:: DATASET ENTRIES ::

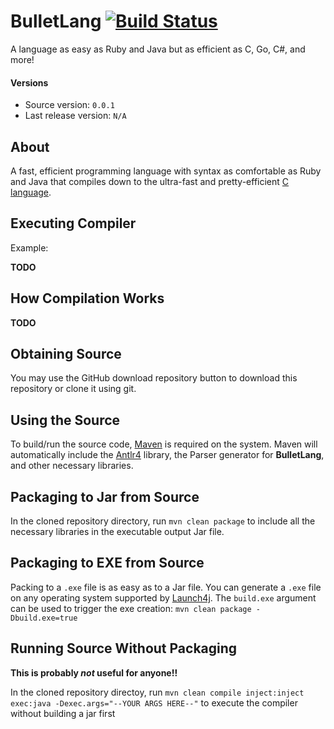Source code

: # BulletLang [![Build Status](https://travis-ci.com/cjburkey01/BulletLang.svg?branch=master)](https://travis-ci.com/cjburkey01/BulletLang)

A language as easy as Ruby and Java but as efficient as C, Go, C#, and more!

#### Versions

* Source version: `0.0.1`
* Last release version: `N/A`

## About

A fast, efficient programming language with syntax as comfortable as Ruby and Java that compiles down to the ultra-fast and pretty-efficient [C language](https://en.wikipedia.org/wiki/C_(programming_language)).


## Executing Compiler

Example:

**TODO**

## How Compilation Works

**TODO**

## Obtaining Source

You may use the GitHub download repository button to download this repository or clone it using git.

## Using the Source

To build/run the source code, [Maven](https://maven.apache.org/) is required on the system. Maven will automatically include the [Antlr4](http://www.antlr.org/) library, the Parser generator for **BulletLang**, and other necessary libraries.

## Packaging to Jar from Source

In the cloned repository directory, run `mvn clean package` to include all the necessary libraries in the executable output Jar file.

## Packaging to EXE from Source

Packing to a `.exe` file is as easy as to a Jar file. You can generate a `.exe` file on any operating system supported by [Launch4j](http://launch4j.sourceforge.net/). The `build.exe` argument can be used to trigger the exe creation: `mvn clean package -Dbuild.exe=true`

## Running Source Without Packaging

**This is probably _not_ useful for anyone!!**

In the cloned repository directoy, run `mvn clean compile inject:inject exec:java -Dexec.args="--YOUR ARGS HERE--"` to execute the compiler without building a jar first
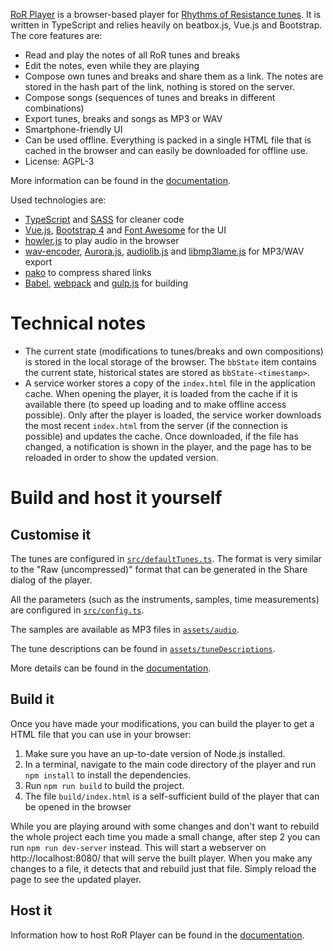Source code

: [RoR Player](https://player.rhythms-of-resistance.org/) is a browser-based player for
[Rhythms of Resistance tunes](https://github.com/rhythms-of-resistance/sheetbook/tree/master/generated).
It is written in TypeScript and relies heavily on beatbox.js, Vue.js and Bootstrap. The core features are:

* Read and play the notes of all RoR tunes and breaks
* Edit the notes, even while they are playing
* Compose own tunes and breaks and share them as a link. The notes are stored in the hash part of the link, nothing is stored on the server.
* Compose songs (sequences of tunes and breaks in different combinations)
* Export tunes, breaks and songs as MP3 or WAV
* Smartphone-friendly UI
* Can be used offline. Everything is packed in a single HTML file that is cached in the browser and can easily be downloaded for offline use.
* License: AGPL-3

More information can be found in the [documentation](https://player-docs.rhythms-of-resistance.org/).

Used technologies are:
* [TypeScript](https://www.typescriptlang.org/) and [SASS](https://sass-lang.com/) for cleaner code
* [Vue.js](https://vuejs.org/), [Bootstrap 4](https://getbootstrap.com/) and [Font Awesome](https://fontawesome.com/) for the UI
* [howler.js](https://howlerjs.com/) to play audio in the browser
* [wav-encoder](https://github.com/mohayonao/wav-encoder), [Aurora.js](https://github.com/audiocogs/aurora.js/),
  [audiolib.js](https://github.com/jussi-kalliokoski/audiolib.js/) and [libmp3lame.js](https://github.com/akrennmair/libmp3lame-js)
  for MP3/WAV export
* [pako](https://github.com/nodeca/pako) to compress shared links
* [Babel](https://babeljs.io/), [webpack](https://webpack.js.org/) and [gulp.js](https://gulpjs.com/) for building


Technical notes
===============

* The current state (modifications to tunes/breaks and own compositions) is stored in the local storage of the browser. The `bbState` item
  contains the current state, historical states are stored as `bbState-<timestamp>`.
* A service worker stores a copy of the `index.html` file in the application cache. When opening the player, it is loaded from the cache if
  it is available there (to speed up loading and to make offline access possible). Only after the player is loaded, the service worker
  downloads the most recent `index.html` from the server (if the connection is possible) and updates the cache. Once downloaded, if the file
  has changed, a notification is shown in the player, and the page has to be reloaded in order to show the updated version.


Build and host it yourself
==========================

Customise it
------------

The tunes are configured in [`src/defaultTunes.ts`](./src/defaultTunes.ts). The format is very similar to the "Raw (uncompressed)" format that
can be generated in the Share dialog of the player.

All the parameters (such as the instruments, samples, time measurements) are configured in [`src/config.ts`](./src/config.ts).

The samples are available as MP3 files in [`assets/audio`](./assets/audio).

The tune descriptions can be found in [`assets/tuneDescriptions`](./assets/tuneDescriptions).

More details can be found in the [documentation](https://player-docs.rhythms-of-resistance.org/guide/technical/config.html).

Build it
--------

Once you have made your modifications, you can build the player to get a HTML file that you can use in your browser:
1. Make sure you have an up-to-date version of Node.js installed.
2. In a terminal, navigate to the main code directory of the player and run `npm install` to install the dependencies.
3. Run `npm run build` to build the project.
4. The file `build/index.html` is a self-sufficient build of the player that can be opened in the browser

While you are playing around with some changes and don't want to rebuild the whole project each time you made a small change,
after step 2 you can run `npm run dev-server` instead. This will start a webserver on http://localhost:8080/ that will serve
the built player. When you make any changes to a file, it detects that and rebuild just that file. Simply reload the page to
see the updated player.

Host it
-------

Information how to host RoR Player can be found in the [documentation](https://player-docs.rhythms-of-resistance.org/guide/technical/host.html).
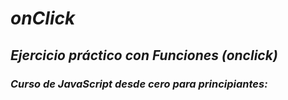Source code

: # **_onClick_**

## **_Ejercicio práctico con Funciones (onclick)_**

### **_Curso de JavaScript desde cero para principiantes:_**
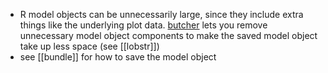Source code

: - R model objects can be unnecessarily large, since they include extra things like the underlying plot data. [butcher](https://butcher.tidymodels.org/) lets you remove unnecessary model object components to make the saved model object take up less space (see [[lobstr]])
- see [[bundle]] for how to save the model object
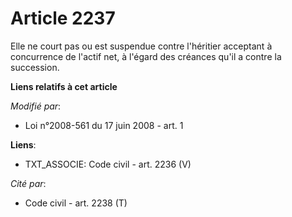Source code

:# Article 2237

Elle ne court pas ou est suspendue contre l'héritier acceptant à concurrence de l'actif net, à l'égard des créances qu'il a
contre la succession.

**Liens relatifs à cet article**

_Modifié par_:

  - Loi n°2008-561 du 17 juin 2008 - art. 1

**Liens**:

  - TXT_ASSOCIE: Code civil - art. 2236 (V)

_Cité par_:

  - Code civil - art. 2238 (T)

:: TASK ITEM ::
Filter the records above for lines with "that".

:: SOLUTION TO THIS PROBLEM ::
A fast, efficient programming language with syntax as comfortable as Ruby and Java that compiles down to the ultra-fast and pretty-efficient [C language](https://en.wikipedia.org/wiki/C_(programming_language)).
* Can be used offline. Everything is packed in a single HTML file that is cached in the browser and can easily be downloaded for offline use.
The tunes are configured in [`src/defaultTunes.ts`](./src/defaultTunes.ts). The format is very similar to the "Raw (uncompressed)" format that
Once you have made your modifications, you can build the player to get a HTML file that you can use in your browser:
4. The file `build/index.html` is a self-sufficient build of the player that can be opened in the browser
after step 2 you can run `npm run dev-server` instead. This will start a webserver on http://localhost:8080/ that will serve
the built player. When you make any changes to a file, it detects that and rebuild just that file. Simply reload the page to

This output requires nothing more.